The design of the 1Ks “offers little occupant protection against a catastrophic loss of survival space” and “contributed to the severity of the occupant injuries and fatalities,” the NTSB said. The board urged Metro to retire the cars.

That was an impetus for the development of the high-tech 7000-series cars, the first eight of which debuted April 14.

Meanwhile, since 2009, the 1Ks have stayed on the rails. A steadily decreasing number of them will remain in service for a few more years during the scrapping process. At the same time, more and more 7Ks, being built in Nebraska, will be trucked 1,200 miles to the nation’s capital.

“Because of concerns about the crashworthiness of the 1000-series cars,” the NTSB said, Metro, after the Fort Totten disaster, “began placing the cars in the middle (belly) of trains with cars of a later design on either side.” This practice of “bellying,” frowned upon by the NTSB, is “intended to reduce the vulnerability of the cars to catastrophic damage during a collision by providing a ‘buffer’ of more crashworthy cars around them.”

But that won’t go on indefinitely.

Twice a week since Feb. 9, on Tuesday and Wednesday mornings, a truck pulling an oversize flatbed trailer has arrived at Metro’s Greenbelt train yard.

Each day, another 75-foot-long rail car, 11 feet wide and weighing 72,000 pounds, is loaded aboard. And off it goes, north on I-95, bound for the United Iron & Metal scrap yard in West Baltimore. So far, six of the 280-plus 1Ks have been hauled away.

Those half-dozen 1Ks had been out of passenger service for a long time. The next four to leave will also be “non-revenue cars,” as Metro calls them. The first 1K to be junked from the active fleet is slated to depart Greenbelt on March 15, and the transit agency is planning a media event — “a little send-off,” Stessel said.

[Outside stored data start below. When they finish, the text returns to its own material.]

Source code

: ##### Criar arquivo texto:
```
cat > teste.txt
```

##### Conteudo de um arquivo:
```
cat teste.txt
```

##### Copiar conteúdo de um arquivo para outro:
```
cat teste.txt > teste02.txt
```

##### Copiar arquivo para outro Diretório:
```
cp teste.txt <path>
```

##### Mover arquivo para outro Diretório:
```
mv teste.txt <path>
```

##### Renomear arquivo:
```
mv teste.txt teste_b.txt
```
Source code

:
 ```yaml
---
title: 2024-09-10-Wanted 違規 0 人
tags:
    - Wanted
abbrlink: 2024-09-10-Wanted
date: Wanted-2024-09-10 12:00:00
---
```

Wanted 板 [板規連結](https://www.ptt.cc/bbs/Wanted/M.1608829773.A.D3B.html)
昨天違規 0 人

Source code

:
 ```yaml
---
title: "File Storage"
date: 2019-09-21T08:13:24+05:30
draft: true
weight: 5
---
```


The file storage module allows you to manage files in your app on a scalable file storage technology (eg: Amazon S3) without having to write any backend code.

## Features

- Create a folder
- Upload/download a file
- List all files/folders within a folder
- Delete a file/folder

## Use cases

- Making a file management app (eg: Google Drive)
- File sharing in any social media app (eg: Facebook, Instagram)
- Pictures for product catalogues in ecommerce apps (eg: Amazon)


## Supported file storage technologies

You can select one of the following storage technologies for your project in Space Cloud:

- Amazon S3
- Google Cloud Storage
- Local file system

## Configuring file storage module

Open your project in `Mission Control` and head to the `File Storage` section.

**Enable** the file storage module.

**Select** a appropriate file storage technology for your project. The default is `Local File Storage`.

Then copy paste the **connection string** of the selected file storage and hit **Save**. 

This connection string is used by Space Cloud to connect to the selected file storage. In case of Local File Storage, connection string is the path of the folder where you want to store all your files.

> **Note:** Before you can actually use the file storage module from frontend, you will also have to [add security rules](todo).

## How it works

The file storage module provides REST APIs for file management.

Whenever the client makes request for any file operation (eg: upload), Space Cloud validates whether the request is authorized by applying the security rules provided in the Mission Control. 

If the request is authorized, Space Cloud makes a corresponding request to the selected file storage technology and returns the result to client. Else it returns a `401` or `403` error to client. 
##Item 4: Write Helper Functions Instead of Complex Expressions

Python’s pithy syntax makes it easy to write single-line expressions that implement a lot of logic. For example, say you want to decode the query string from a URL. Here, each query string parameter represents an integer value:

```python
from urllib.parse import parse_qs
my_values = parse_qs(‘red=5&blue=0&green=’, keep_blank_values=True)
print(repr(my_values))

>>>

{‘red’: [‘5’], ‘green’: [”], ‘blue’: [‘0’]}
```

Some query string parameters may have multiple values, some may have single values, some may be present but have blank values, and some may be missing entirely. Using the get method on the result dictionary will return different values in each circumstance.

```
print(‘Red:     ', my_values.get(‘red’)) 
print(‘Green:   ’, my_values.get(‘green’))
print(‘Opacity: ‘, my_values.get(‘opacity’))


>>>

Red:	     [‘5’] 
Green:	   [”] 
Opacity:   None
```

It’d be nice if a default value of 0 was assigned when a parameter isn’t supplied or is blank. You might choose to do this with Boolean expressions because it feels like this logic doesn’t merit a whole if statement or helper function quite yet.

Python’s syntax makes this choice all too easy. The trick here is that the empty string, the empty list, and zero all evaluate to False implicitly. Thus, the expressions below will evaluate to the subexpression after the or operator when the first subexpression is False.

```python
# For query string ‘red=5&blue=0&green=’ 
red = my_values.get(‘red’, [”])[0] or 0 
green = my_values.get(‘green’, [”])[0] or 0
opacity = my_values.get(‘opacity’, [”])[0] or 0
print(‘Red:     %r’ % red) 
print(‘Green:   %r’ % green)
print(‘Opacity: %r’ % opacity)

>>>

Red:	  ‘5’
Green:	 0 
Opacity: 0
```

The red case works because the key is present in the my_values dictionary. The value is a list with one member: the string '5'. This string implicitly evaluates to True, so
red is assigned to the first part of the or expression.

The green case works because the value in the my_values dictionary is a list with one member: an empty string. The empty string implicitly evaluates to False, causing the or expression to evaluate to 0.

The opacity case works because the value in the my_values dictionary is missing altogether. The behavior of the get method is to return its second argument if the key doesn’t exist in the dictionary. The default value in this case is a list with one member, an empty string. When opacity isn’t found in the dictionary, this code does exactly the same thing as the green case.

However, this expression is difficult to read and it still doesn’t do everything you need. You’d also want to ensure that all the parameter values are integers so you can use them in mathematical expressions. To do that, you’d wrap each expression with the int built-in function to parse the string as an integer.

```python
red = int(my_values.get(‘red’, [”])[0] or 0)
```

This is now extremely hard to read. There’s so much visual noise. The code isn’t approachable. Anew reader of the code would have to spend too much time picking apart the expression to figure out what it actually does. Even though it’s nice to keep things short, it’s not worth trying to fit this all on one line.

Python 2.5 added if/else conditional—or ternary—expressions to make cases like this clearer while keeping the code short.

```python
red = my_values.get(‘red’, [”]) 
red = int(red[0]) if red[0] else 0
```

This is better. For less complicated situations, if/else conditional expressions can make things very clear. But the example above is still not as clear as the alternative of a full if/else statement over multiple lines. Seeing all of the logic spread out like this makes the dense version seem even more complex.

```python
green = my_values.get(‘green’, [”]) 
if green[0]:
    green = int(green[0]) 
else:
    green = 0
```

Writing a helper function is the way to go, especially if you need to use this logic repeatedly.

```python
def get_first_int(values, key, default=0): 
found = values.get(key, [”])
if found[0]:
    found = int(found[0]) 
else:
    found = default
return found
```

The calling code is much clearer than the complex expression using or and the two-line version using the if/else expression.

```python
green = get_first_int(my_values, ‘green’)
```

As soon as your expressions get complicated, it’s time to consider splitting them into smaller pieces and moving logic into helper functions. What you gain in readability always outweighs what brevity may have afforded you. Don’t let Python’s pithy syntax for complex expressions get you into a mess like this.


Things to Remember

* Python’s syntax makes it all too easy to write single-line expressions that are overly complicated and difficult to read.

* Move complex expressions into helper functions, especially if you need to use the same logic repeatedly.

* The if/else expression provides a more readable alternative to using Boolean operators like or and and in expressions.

In New York, the Metropolitan Transportation Authority puts museum-piece subway cars, some dating to the Depression, back on the rails occasionally, giving straphangers a nostalgia trip. Asked whether Metro intends to mothball any of the 1Ks to roll them out, say, in 2076 for the subway’s centennial, Stessel replied, “No, not at the moment.”

But Metro isn’t opposed to selling them to the public, he said.

“If someone wants to make a diner out of one of these or use it for a school trailer or something? If someone can facilitate getting it off the property and is willing to make a reasonable offer, we’d entertain that. We’ll listen to anyone.”

The 1Ks are the only cars in the fleet with asbestos-containing material, located in a mechanical area, Stessel said. It is “a very small amount” of “non-friable” asbestos, he said, meaning that there’s no imminent danger of hazardous fibers floating loose unless the material is heavily disturbed, as with a saw, drill or hammer.

At the scrap yard, after the asbestos is removed and carted to a waste facility, controlled mayhem involving an arsenal of ­industrial-strength demolition tools ensues.

“We don’t sell anything as parts,” said Aaron Hill, president of United Iron & Metal, which will be paid $1.34 million to dispose of the cars. “We’re not set up for any disassembly. We just cut and torch and chop and tear apart.”

And when the company sells what’s left, it’ll get the going rate for remnants of Metro’s history — about $130 a ton for steel, around 40 cents a pound for aluminum.